Earthquakes are caused by a movement in the earth’s crust that is followed by a release in energy.
How are earthquakes formed by plate tectonics?
The theory underpinning the science of earthquakes is known as Plate Tectonics. Scientists now know the earth’s crust is made up of a series of plates that are continuously moving on a layer of soft rock known as mantle. Every once in a while, the edges of plates rub against each other and pressure builds up. Once the build up of stress is enough to cause the crust to break or move, the pressure is released in a series of seismic waves. The waves shake the earth and we experience what is known as an earthquake.
Whilst our ancestors probably thought the shaking and trembling of the ground was the act of a vengeful god, earthquakes are definitely no random event. By 1962, scientists had come to the conclusion that earthquakes could be linked to the way pieces of the earth’s crust moved around and a map was drawn up to illustrate where the boundaries of the plates occurred. Although earthquakes can occur anywhere, they generally happen more frequently along the edges of plates and there are some parts of the world renowned for having a major fault line in the earth’s crust—for example, the San Andreas Fault in California.
How are earthquakes formed at transform plate boundaries?
Plate boundaries are the location for a great deal of activity, and not just earthquakes. Plates move together in different ways: they can slide by, move away, or move towards each other. Transform plate boundaries are where two plates slide alongside each other and are fairly rare on continental land masses; the San Andreas Fault is an example of a transform plate boundary.

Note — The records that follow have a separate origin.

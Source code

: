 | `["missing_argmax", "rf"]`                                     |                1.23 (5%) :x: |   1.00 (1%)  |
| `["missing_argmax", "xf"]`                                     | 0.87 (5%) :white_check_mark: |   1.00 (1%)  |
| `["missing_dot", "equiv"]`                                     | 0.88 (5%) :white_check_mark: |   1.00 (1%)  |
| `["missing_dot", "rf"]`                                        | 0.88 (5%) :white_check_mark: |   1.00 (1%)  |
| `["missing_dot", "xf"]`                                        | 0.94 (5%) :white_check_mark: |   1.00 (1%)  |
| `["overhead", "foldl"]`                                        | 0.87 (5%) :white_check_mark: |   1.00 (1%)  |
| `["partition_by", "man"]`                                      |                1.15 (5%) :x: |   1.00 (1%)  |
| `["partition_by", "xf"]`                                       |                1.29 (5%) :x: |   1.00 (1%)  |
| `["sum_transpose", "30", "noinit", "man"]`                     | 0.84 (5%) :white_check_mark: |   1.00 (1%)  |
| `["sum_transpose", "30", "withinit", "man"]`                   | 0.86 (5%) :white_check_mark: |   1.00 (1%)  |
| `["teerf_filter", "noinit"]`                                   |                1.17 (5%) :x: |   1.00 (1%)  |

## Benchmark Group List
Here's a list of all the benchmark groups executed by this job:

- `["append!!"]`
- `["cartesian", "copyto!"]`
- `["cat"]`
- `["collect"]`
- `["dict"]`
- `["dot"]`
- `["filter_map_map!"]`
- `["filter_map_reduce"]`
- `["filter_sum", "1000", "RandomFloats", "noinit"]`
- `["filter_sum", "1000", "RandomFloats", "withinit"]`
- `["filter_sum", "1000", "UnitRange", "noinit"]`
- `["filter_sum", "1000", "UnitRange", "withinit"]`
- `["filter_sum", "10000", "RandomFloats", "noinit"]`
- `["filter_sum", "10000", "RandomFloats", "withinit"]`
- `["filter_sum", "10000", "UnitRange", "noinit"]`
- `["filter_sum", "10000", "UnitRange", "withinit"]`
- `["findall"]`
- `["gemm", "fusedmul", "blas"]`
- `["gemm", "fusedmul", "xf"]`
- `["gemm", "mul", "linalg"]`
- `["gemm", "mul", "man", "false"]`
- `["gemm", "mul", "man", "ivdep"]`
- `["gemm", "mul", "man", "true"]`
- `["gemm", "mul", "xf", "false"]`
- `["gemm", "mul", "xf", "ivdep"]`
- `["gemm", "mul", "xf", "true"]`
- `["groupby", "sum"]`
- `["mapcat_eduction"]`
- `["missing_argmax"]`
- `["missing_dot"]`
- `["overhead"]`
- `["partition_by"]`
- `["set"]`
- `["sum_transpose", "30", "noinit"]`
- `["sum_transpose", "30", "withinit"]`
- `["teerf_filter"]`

Earthquakes along a transform plate boundary are usually shallow and frequent.
How are earthquakes formed under the sea?
Earthquakes are very common beneath the sea. Quite often, the only outward sign of an earthquake occurring on the seabed is a tsunami (giant wave). But while seabed earthquakes might seem less damaging than those that affect urban areas, tsunamis can be just as devastating, as was seen in the 2004 Indian Ocean Boxing Day Tsunami when more than 300,000 people lost their lives.
The center of an earthquake is known as the epicenter and the depth of the epicenter makes a difference to the amount of damage caused as the shallower the earthquake, the more damage there is likely to be to buildings.
How are earthquakes measured?
A device known as a seismometer measures the magnitude of an earthquake. You would probably not even feel an earthquake with a magnitude of 3 or less, but an earthquake of 7 or greater is likely to cause considerable damage to structures in the area.